I am planning to get a new PC, and I would like to know from you if this "configuration" may be powerful enough to fastly run games and analysis with Rybka 2.3.2a 64 bit engine on Shredder 10 Gui, with Vista 64-bit naturally.
CPU Intel Quad Q6600 (or Q9300 ??)
RAM 4Gb (2x2Gb)
MOTHERBOARd Asus P5K-E
Video Card ZOTAC (or XFX) GeForce 8800GT 512 Mb
HDD - 2x Western Digital 250Gb 16 Mb cache - Raid 0
Frankly speaking I felt astonished reading that is far better to put Tablebases ( I am thinking of the Nalimov ones....so many huge files ;-)... I have just those till 5-men...7.05Gb) on a USB Pendrive in order to reach fastest access times!! I was guessing that Raid HD system was faster than USB 2.0 connection.
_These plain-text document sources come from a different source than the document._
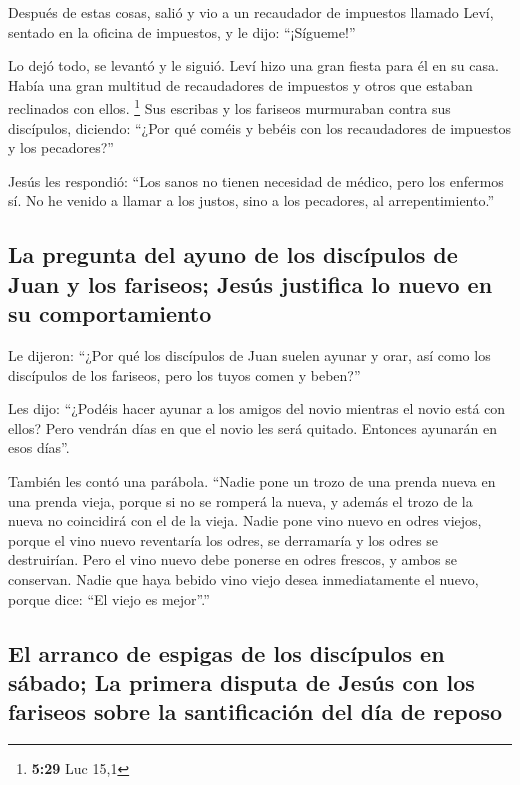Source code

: Después de estas cosas, salió y vio a un recaudador de
impuestos llamado Leví, sentado en la oficina de impuestos, y le dijo:
``¡Sígueme!''

 Lo dejó todo, se levantó y le siguió. 
Leví hizo una gran fiesta para él en su casa. Había una gran multitud de
recaudadores de impuestos y otros que estaban reclinados con ellos.
\footnote{\textbf{5:29} Luc 15,1}  Sus escribas y los
fariseos murmuraban contra sus discípulos, diciendo: ``¿Por qué coméis y
bebéis con los recaudadores de impuestos y los pecadores?''

 Jesús les respondió: ``Los sanos no tienen necesidad de
médico, pero los enfermos sí.  No he venido a llamar a
los justos, sino a los pecadores, al arrepentimiento.''

\hypertarget{la-pregunta-del-ayuno-de-los-discuxedpulos-de-juan-y-los-fariseos-jesuxfas-justifica-lo-nuevo-en-su-comportamiento}{%
\subsection{La pregunta del ayuno de los discípulos de Juan y los
fariseos; Jesús justifica lo nuevo en su
comportamiento}\label{la-pregunta-del-ayuno-de-los-discuxedpulos-de-juan-y-los-fariseos-jesuxfas-justifica-lo-nuevo-en-su-comportamiento}}

 Le dijeron: ``¿Por qué los discípulos de Juan suelen
ayunar y orar, así como los discípulos de los fariseos, pero los tuyos
comen y beben?''

 Les dijo: ``¿Podéis hacer ayunar a los amigos del novio
mientras el novio está con ellos?  Pero vendrán días en
que el novio les será quitado. Entonces ayunarán en esos días''.

 También les contó una parábola. ``Nadie pone un trozo de
una prenda nueva en una prenda vieja, porque si no se romperá la nueva,
y además el trozo de la nueva no coincidirá con el de la vieja.
 Nadie pone vino nuevo en odres viejos, porque el vino
nuevo reventaría los odres, se derramaría y los odres se destruirían.
 Pero el vino nuevo debe ponerse en odres frescos, y
ambos se conservan.  Nadie que haya bebido vino viejo
desea inmediatamente el nuevo, porque dice: ``El viejo es mejor''.''

\hypertarget{el-arranco-de-espigas-de-los-discuxedpulos-en-suxe1bado-la-primera-disputa-de-jesuxfas-con-los-fariseos-sobre-la-santificaciuxf3n-del-duxeda-de-reposo}{%
\subsection{El arranco de espigas de los discípulos en sábado; La
primera disputa de Jesús con los fariseos sobre la santificación del día
de
reposo}\label{el-arranco-de-espigas-de-los-discuxedpulos-en-suxe1bado-la-primera-disputa-de-jesuxfas-con-los-fariseos-sobre-la-santificaciuxf3n-del-duxeda-de-reposo}}

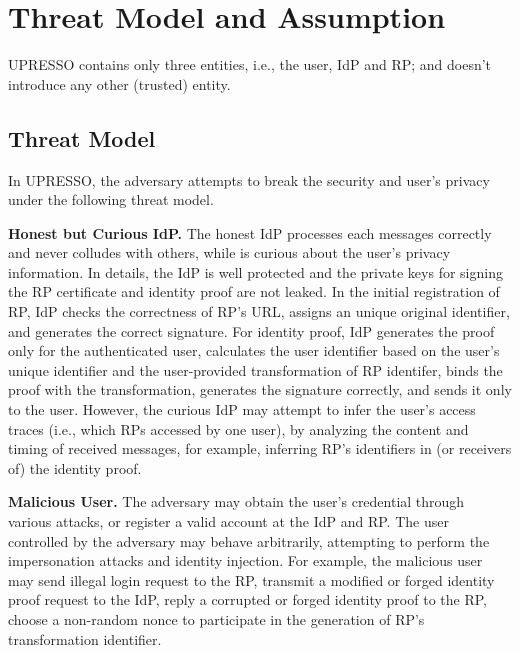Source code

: \section{Threat Model and Assumption}
\label{sec:assumptionandthreatmodel}
UPRESSO contains only three entities, i.e., the user, IdP and RP; and doesn't introduce any other (trusted) entity.


\subsection{Threat Model}
In UPRESSO, the adversary attempts to break the security and user's privacy under the following threat model.

\textbf{Honest but Curious IdP.}
The honest IdP processes each messages correctly and never colludes with others, while is curious about the user's privacy information.
In details, the IdP is well protected and the private keys for signing the RP certificate and identity proof are not leaked.
In the initial registration of RP,  IdP checks the correctness of RP's URL,  assigns an unique original identifier, and generates the correct signature.
For identity proof, IdP generates the proof only for the authenticated user, calculates the user identifier based on the user's unique identifier
and the user-provided transformation of RP identifer, binds the proof with the transformation, generates the signature correctly,
and sends it only to the user.
However, the curious IdP may attempt to infer the user's access traces (i.e., which RPs accessed by one user),
by analyzing the content and timing of received messages, for example, inferring RP's identifiers in (or receivers of) the identity proof.

\textbf{Malicious User.} %
The adversary may obtain the user's credential through various attacks, or register a valid account at the IdP and RP.
The user controlled by the adversary may behave arbitrarily, attempting to perform the impersonation attacks and identity injection.
For example, the malicious user  may send illegal login request to the RP,
transmit a modified or forged identity proof request to the IdP,
reply a corrupted or forged identity proof to the RP,
 choose a non-random nonce to participate in the generation of RP's transformation identifier.

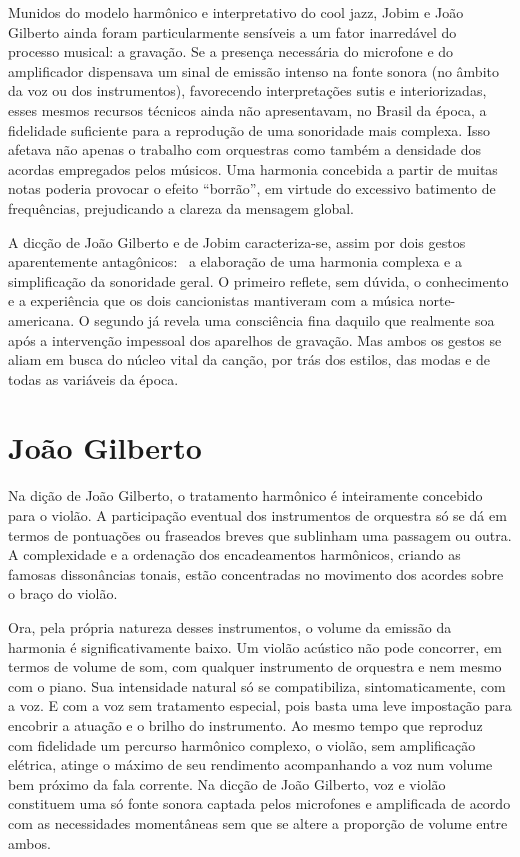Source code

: Munidos do modelo harmônico e interpretativo do cool jazz, Jobim e João
Gilberto ainda foram particularmente sensíveis a um fator inarredável do
processo musical: a gravação. Se a presença necessária do microfone e do
amplificador dispensava um sinal de emissão intenso na fonte sonora (no
âmbito da voz ou dos instrumentos), favorecendo interpretações sutis e
interiorizadas, esses mesmos recursos técnicos ainda não apresentavam,
no Brasil da época, a fidelidade suficiente para a reprodução de uma
sonoridade mais complexa. Isso afetava não apenas o trabalho com
orquestras como também a densidade dos acordas empregados pelos músicos.
Uma harmonia concebida a partir de muitas notas poderia provocar o
efeito ``borrão'', em virtude do excessivo batimento de frequências,
prejudicando a clareza da mensagem global.

A dicção de João Gilberto e de Jobim caracteriza-se, assim por dois
gestos aparentemente antagônicos:~ a elaboração de uma harmonia complexa
e a simplificação da sonoridade geral. O primeiro reflete, sem dúvida, o
conhecimento e a experiência que os dois cancionistas mantiveram com a
música norte-americana. O segundo já revela uma consciência fina daquilo
que realmente soa após a intervenção impessoal dos aparelhos de
gravação. Mas ambos os gestos se aliam em busca do núcleo vital da
canção, por trás dos estilos, das modas e de todas as variáveis da
época.

\section{João Gilberto}

Na dição de João Gilberto, o tratamento harmônico é inteiramente
concebido para o violão. A participação eventual dos instrumentos de
orquestra só se dá em termos de pontuações ou fraseados breves que
sublinham uma passagem ou outra. A complexidade e a ordenação dos
encadeamentos harmônicos, criando as famosas dissonâncias tonais, estão
concentradas no movimento dos acordes sobre o braço do violão.

Ora, pela própria natureza desses instrumentos, o volume da emissão da
harmonia é significativamente baixo. Um violão acústico não pode
concorrer, em termos de volume de som, com qualquer instrumento de
orquestra e nem mesmo com o piano. Sua intensidade natural só se
compatibiliza, sintomaticamente, com a voz. E com a voz sem tratamento
especial, pois basta uma leve impostação para encobrir a atuação e o
brilho do instrumento. Ao mesmo tempo que reproduz com fidelidade um
percurso harmônico complexo, o violão, sem amplificação elétrica, atinge
o máximo de seu rendimento acompanhando a voz num volume bem próximo da
fala corrente. Na dicção de João Gilberto, voz e violão constituem uma
só fonte sonora captada pelos microfones e amplificada de acordo com as
necessidades momentâneas sem que se altere a proporção de volume entre
ambos.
Very very interesting!!
So, in your opinion, I could get just a 500GB 16mb cache hard disk just for normal use and that's it....
As far as the CPu is concerned, since I would like to get a PC with good longevity....I would be inclined to consider Q9550 for my system, 45ns technolgy of this processor should perfectly fit and be exploited by Asus P5K-E motherboard, shouldn't it? DO you believe that 4Gb (2x2Gb) will be enough on a Vista 64 bit version under huge use? (I am mainly considering calculation involved with chess anlysis but also huge latest games.....)
As regards the cooling part of the "project", what about a case from Lian Li, maybe one from the Silent range? (Maybe the a12.....ATX midtower). Would it be enough to keep down temperature under moderate overclocking with respect to silence? I know they are some expensive but it seems they are just "the state of the art" about silent and "refrigerated" cases.
Many issues, my kind friend....:-)
May I ask you one thing about Rybka2.3.2a?
In your opinion, which one is the strongest opening book for this engine? I downloaded Perfect13.ctg and imported inside Shredder 10 GUI but I have not seen such an improvement if compared to RybkaII.ctg. Am I mistaking something with configuration or whatever else?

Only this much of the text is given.